Mariel (María Villar), aspirante a actriz, su hermano ausente y la amante de él se cruzan o separan en distintos momentos, se distancian, acercan o reconcilian. El relato complica las cosas a voluntad: de una escena en el presente se pasa a una que sucede en distintos momentos del pasado o del futuro, muchas veces sin explicación. Las situaciones, sin embargo, resuenan unas en otras, y la historia se vuelve una suerte de rompecabezas que invita a ser reconstruido. El teatro y la actuación siguen siendo los universos de referencia, pero esta vez aparecen vistos desde un lugar ligeramente distinto a las películas anteriores: el ánimo es menos lúdico que dramático. El tono se transfiere a la mayoría de las escenas: ya no estamos en una de sus comedias luminosas sino en un territorio desconocido, ligeramente agreste, en el que cuesta un poco más moverse, un poco como le pasa a Mariel cuando sigue con dificultad a Luciana (Agustina Muñoz) en sus excursiones a la naturaleza. Seguimos dentro del ciclo de las shakesperadas, pero el clima, la tonalidad, es otra, como se encarga de recordarlo la película a través del uso del violeta y sus declinaciones cromáticas.

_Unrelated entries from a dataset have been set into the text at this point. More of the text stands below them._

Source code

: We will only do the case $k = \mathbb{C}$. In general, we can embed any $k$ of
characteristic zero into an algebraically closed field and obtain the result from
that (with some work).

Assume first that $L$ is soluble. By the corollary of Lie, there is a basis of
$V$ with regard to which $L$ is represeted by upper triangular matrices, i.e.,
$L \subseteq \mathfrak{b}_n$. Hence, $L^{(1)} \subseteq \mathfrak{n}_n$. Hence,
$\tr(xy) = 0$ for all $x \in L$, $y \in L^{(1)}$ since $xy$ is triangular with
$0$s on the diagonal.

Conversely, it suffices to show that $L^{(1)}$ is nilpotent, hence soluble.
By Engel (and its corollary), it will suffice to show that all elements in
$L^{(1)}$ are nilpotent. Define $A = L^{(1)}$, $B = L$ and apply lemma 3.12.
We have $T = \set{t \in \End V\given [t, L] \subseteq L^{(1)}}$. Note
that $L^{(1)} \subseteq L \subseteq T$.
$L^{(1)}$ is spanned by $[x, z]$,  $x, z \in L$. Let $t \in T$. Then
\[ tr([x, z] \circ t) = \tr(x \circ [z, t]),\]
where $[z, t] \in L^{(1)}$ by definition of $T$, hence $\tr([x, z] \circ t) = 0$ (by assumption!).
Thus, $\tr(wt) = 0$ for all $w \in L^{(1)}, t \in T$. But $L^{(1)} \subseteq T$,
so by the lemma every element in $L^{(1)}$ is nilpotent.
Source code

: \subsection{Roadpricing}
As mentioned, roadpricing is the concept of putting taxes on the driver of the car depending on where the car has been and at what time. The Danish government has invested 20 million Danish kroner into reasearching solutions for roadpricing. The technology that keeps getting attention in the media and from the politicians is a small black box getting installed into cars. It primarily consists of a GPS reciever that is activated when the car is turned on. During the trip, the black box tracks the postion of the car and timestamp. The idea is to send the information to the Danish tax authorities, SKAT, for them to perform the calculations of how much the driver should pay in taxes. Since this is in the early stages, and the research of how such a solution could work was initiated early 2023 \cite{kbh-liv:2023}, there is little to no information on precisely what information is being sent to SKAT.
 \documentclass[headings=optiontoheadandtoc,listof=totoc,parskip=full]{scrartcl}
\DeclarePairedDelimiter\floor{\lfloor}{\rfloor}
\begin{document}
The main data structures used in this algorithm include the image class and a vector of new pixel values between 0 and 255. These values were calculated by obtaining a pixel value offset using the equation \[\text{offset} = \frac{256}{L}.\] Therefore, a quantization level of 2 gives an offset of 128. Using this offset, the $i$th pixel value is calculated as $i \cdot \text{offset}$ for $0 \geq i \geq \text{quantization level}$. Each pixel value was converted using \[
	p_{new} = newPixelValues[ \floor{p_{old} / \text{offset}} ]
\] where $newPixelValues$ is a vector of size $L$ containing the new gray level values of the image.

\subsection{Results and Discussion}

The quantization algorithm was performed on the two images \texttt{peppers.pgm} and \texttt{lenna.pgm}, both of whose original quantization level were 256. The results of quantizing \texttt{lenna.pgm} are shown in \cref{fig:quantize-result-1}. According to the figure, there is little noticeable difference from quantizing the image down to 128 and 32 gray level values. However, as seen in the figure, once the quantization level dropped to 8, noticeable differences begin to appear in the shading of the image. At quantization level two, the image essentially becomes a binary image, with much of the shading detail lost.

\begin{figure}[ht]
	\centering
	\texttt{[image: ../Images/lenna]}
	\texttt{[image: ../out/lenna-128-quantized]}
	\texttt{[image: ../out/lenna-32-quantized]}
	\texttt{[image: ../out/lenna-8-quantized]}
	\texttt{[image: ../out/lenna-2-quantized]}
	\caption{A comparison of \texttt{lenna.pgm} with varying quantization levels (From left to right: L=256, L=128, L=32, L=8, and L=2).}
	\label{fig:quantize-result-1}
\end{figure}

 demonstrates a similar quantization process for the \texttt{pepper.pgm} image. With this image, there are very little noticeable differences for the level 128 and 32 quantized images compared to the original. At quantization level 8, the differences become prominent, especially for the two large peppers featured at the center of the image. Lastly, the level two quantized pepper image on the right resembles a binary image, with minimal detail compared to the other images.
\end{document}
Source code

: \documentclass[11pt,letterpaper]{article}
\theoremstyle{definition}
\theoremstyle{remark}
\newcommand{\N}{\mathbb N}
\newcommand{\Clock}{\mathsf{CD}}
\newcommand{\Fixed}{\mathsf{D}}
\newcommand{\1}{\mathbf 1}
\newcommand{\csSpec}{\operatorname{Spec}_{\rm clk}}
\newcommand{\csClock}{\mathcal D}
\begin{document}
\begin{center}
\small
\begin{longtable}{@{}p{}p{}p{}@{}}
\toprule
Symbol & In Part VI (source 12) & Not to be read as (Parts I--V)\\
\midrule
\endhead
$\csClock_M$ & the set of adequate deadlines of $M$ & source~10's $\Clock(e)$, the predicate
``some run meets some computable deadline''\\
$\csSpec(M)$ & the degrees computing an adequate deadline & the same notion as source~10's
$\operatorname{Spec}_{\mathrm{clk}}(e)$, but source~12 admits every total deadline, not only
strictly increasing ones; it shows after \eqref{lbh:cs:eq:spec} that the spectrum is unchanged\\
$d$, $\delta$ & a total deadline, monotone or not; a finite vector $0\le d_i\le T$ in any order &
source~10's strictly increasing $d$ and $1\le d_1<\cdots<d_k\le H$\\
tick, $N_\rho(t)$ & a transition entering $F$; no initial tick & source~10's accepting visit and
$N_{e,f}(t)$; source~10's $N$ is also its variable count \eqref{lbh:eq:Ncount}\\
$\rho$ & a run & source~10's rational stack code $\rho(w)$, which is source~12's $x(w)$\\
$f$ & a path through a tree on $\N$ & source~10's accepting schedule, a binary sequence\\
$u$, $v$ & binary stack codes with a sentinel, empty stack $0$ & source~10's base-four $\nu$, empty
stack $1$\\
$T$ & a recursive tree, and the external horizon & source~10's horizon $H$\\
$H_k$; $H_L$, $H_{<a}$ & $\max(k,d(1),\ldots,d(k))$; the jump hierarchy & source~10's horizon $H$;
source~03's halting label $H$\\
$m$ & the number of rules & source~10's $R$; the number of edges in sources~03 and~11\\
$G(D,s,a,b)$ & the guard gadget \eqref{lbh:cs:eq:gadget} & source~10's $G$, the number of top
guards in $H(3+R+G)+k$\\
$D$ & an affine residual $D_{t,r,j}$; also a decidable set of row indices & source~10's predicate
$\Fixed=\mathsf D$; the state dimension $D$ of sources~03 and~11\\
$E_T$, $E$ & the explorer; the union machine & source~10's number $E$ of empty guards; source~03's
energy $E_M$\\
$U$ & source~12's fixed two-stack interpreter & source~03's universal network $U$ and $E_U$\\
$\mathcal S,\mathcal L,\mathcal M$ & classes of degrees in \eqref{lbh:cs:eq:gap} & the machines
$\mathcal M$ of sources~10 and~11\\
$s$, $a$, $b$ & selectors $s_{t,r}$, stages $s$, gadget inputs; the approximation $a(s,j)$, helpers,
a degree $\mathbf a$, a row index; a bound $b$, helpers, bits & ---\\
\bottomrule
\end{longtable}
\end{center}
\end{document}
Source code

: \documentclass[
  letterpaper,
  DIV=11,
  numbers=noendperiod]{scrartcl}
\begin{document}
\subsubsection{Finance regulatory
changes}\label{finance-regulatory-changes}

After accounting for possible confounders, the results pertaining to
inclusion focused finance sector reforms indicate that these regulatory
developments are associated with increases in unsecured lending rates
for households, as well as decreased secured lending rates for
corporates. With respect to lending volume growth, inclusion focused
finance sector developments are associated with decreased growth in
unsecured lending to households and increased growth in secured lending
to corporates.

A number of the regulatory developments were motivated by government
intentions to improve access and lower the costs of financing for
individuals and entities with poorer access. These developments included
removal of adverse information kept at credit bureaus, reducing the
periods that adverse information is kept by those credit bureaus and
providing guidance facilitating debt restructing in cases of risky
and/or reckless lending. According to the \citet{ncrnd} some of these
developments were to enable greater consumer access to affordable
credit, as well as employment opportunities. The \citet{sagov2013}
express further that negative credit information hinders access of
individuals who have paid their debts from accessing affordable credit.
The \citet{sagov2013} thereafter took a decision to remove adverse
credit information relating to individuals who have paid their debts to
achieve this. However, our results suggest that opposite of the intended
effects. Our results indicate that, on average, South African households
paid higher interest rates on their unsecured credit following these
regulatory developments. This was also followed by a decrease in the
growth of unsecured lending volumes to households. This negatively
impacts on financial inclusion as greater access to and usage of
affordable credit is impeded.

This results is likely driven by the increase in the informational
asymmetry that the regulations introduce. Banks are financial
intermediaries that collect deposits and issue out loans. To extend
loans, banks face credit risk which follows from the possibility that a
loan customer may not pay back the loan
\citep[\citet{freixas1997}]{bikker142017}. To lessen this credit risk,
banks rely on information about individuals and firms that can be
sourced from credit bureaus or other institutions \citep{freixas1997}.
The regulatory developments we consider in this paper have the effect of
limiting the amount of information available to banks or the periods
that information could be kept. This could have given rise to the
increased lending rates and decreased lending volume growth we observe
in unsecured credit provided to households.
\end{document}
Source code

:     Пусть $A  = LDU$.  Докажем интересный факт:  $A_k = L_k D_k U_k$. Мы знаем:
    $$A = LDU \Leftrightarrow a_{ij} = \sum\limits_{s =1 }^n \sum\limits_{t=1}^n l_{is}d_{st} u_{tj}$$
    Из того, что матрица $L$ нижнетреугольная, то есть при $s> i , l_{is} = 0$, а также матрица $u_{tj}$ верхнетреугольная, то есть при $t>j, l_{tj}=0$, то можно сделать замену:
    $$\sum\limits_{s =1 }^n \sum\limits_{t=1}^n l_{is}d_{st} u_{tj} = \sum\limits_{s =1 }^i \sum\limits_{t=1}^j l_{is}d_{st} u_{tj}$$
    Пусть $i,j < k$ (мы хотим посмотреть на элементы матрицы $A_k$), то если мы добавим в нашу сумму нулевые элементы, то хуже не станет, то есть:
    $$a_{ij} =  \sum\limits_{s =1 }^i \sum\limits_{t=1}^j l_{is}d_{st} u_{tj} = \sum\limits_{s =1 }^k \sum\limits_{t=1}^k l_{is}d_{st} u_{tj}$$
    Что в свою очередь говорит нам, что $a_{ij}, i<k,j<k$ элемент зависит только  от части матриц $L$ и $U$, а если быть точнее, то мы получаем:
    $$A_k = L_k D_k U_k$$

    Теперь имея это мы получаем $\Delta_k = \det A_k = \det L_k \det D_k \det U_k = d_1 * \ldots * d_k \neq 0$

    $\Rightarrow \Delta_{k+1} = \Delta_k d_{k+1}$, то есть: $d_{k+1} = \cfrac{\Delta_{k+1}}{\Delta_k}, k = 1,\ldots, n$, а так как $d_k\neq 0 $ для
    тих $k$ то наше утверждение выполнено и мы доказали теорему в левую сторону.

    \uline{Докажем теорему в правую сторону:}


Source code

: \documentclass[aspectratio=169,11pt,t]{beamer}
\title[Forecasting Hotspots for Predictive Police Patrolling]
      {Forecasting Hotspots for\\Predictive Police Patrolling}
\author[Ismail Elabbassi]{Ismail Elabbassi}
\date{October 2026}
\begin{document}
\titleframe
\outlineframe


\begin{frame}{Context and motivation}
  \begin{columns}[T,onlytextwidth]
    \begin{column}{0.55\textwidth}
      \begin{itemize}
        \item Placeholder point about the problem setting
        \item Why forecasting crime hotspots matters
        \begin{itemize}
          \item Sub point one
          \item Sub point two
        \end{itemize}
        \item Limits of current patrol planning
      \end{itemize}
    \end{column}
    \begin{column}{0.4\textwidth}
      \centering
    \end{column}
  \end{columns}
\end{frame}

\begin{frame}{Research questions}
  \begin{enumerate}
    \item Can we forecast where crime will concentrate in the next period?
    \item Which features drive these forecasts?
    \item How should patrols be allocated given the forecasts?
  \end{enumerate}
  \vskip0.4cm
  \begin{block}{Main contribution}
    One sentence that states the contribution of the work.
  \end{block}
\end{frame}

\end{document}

Ese giro, de todas formas, no ciega al cine del director a los placeres de la observación y la palabra que fueron la cifra de su cine. La superposición de fragmentos de historia y tiempo deja la libertad suficiente para explorar el pulso de la historia más allá de su cronología, como se ve en los planos en los que se muestra a Muñoz caminando apurada por las calles de Córdoba, eludiendo peatones y apurando o reduciendo la marcha según lo exija el tránsito urbano. No hay utilidad narrativa en esos momentos, ignoramos el destino o las razones del personaje, solo queda el placer de filmar a una chica que camina rápido por la ciudad.
Hablar de un cine del tiempo es también decir montaje. Las escenas que mejor recordamos de las películas de Matías Piñeiro son casi siempre largas, o que por lo menos hacen sentir su duración, en las que vemos transformarse a los personajes o a los vínculos que mantienen, u observamos cómo una obra de teatro se desenvuelve, avanza o retrocede y, a veces, recomienza. Pero Isabella, como si el director se impusiera una prueba de habilidad, está obligada a trabajar necesariamente alrededor del corte. El resultado es un objeto cinematográfico nuevo que trata de sostener la ludicidad que las películas anteriores explotaban dentro del plano. El juego ahora hay que buscarlo menos al interior de las escenas y más los emparejamientos de tiempos, en las conexiones narrativas que permiten los diferentes usos de una piedra, o en los vasos que comunican un drama personal con un texto escrito hace siglos. El poder cambia de manos: la cámara de Fernando Lockett debe aprender a moverse dentro de los límites impuestos por el director, mucho más estrictos que en el pasado.
La dispersión narrativa se acomoda a medida que la película avanza. Los hechos y los objetos que alguna vez estuvieron recubiertos de algún misterio explicitan ahora su rol en la trama. Se insinúa un juego de inversiones acerca de la actuación y la vida, el cine y el teatro. Una audición hostil adquiere la forma de un confesionario, un conflicto familiar provee la anécdota de un monólogo sobre hermanos y la actuación del monólogo ofrece una clave de sentido biográfica. El abandono de la interpretación como profesión lleva al teatro por otros caminos como la escritura de una obra o la gestión de un teatro propio. La amalgama de estos dislocamientos la proporcionan, como siempre, María Villar y Agustina Muñoz, planetas alrededor de los cuales orbitan Pablo Sigal, Julia Martínez Rubio o Gabi Saidón, que conforman esta nueva versión del sistema solar de Matías Piñeiro, del que podríamos decir perfectamente que es un director de actores si no lo fuera también de tantas otras cosas.